Rychel, who started watching Sieloff in the Detroit Compuware minor midget program, knew what he was getting when he acquired the rights to the Michigan native from the Soo Greyhounds in a deal involving veteran goalie Jack Campbell. Rychel and Spitfires head coach Bob Boughner both played on the edge as NHLers, so they know exactly what Sieloff faces.

“It’s very hard,” said Rychel. “You see suspensions all the time in our league and it’s hard because both guys are moving fast and it’s whether the puck is there or not. To keep your hands down and your stick down is hard to do and he does it. “We been in instances before where our players have been suspended for making contact to the head, but thankfully that hasn’t happened yet. He knows he plays on the edge and he knows he has to watch it.”

Spitfires graduate Zack Kassian was a poster boy for questionable hits and recurring suspensions. Kassian, playing for the Vancouver Canucks’ AHL affiliate in Abbotsford, B.C., during the NHL lockout, finished his junior career early because of a four-game ban which carried into the OHL playoffs. Still, Sieloff said he admires Kassian’s willingness to be physical – but not his lengthy rap sheet.

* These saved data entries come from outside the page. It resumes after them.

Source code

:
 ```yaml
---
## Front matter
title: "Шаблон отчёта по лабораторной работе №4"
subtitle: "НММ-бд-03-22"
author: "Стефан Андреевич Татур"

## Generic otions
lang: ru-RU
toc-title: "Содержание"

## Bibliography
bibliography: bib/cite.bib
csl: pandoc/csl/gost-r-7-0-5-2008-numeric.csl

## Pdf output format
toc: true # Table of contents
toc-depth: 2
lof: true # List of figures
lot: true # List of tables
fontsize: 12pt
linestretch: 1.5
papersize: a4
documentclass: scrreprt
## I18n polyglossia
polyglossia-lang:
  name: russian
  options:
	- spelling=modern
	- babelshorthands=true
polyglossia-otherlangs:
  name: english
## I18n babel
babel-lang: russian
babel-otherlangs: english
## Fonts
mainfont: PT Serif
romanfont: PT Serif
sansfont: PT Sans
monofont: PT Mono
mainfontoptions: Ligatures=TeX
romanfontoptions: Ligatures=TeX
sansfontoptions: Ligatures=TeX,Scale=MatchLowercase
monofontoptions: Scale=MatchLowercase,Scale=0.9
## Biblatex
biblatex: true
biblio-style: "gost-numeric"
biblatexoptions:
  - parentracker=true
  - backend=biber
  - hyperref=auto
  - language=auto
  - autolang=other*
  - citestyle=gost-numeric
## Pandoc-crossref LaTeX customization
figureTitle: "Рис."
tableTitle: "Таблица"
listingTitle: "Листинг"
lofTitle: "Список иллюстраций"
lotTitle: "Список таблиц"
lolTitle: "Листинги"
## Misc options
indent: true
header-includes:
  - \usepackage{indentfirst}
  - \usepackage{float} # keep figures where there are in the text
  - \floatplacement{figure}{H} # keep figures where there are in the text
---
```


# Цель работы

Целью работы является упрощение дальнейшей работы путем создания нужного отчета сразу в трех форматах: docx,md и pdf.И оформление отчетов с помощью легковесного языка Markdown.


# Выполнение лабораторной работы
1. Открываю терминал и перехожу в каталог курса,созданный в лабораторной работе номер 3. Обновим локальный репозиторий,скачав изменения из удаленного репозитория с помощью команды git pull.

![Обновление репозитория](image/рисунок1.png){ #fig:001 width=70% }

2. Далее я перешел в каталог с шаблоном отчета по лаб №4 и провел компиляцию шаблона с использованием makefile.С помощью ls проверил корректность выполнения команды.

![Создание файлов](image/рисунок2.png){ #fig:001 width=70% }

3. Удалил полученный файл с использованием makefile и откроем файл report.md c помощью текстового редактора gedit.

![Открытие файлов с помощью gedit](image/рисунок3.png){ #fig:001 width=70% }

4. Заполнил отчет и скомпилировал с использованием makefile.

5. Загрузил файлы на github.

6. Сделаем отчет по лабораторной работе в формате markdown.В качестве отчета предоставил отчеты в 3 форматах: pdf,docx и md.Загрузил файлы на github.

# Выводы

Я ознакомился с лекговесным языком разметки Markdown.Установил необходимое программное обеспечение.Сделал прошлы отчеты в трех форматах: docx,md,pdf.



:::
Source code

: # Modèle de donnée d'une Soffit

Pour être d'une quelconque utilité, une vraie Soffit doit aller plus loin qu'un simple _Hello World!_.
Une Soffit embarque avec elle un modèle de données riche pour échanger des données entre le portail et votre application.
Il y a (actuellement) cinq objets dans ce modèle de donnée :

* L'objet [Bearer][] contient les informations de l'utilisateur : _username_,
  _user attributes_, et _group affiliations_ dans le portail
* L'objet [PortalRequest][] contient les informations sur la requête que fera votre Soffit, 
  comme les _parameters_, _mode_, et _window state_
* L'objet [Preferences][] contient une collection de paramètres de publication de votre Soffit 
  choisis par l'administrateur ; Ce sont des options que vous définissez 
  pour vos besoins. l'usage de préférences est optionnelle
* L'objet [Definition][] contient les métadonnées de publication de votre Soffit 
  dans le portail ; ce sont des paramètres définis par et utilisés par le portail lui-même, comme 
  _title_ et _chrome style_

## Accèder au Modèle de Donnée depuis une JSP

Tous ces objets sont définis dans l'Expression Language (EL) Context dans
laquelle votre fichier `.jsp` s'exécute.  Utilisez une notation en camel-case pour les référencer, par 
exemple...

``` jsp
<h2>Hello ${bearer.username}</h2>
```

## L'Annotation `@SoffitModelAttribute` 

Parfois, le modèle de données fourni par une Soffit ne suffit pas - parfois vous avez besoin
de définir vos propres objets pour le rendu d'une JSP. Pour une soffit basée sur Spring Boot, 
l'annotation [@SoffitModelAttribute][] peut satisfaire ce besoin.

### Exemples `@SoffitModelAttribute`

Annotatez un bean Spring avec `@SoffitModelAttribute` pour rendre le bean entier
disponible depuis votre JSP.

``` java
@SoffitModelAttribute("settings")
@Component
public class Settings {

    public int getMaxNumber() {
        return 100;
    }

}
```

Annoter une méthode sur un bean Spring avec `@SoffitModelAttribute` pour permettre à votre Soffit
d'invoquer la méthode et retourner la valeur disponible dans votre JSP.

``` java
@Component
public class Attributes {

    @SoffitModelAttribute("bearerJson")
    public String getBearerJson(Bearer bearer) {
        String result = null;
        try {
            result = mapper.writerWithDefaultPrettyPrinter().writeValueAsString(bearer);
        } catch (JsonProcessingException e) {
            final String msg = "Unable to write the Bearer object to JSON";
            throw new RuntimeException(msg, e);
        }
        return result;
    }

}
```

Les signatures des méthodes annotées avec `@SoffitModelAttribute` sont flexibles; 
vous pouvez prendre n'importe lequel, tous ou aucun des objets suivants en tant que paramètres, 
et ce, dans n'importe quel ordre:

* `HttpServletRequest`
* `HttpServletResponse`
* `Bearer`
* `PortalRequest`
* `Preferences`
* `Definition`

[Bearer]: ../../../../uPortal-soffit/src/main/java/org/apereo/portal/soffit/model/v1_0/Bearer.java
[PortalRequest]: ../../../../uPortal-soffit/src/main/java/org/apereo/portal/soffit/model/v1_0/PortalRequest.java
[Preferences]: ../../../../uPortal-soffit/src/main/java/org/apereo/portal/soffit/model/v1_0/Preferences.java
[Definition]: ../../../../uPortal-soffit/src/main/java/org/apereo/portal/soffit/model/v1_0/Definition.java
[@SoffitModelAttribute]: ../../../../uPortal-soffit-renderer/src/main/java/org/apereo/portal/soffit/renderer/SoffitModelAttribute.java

“He’s a guy I look up to,” said Sieloff of Kassian. “I’ve seen him on YouTube and I’ve seen him play live and he’s a guy that if I was a forward, I’d play like him. He’s a guy no one wants to play against and he’s always in your face, but he’s got skill, too.”

Sieloff admits that throwing a big check also comes with an adrenaline rush, particularly if he can see the opportunity before it presents itself.

“One thing I’ve always loved doing is hitting,” he said. “You can change the momentum of a game and it’s something that I feel that I just need to keep getting better and better at. I look a lot at (Red Wings defenceman) Nik Kronwall, he’s a guy I grew up watching in Detroit, he’s a guy that I think does it perfectly.

“If he catches a guy with his head down, he’s a game-changer.”

Just like Sieloff.

Sunaya Sapurji is the Junior Hockey Editor at Yahoo! Sports.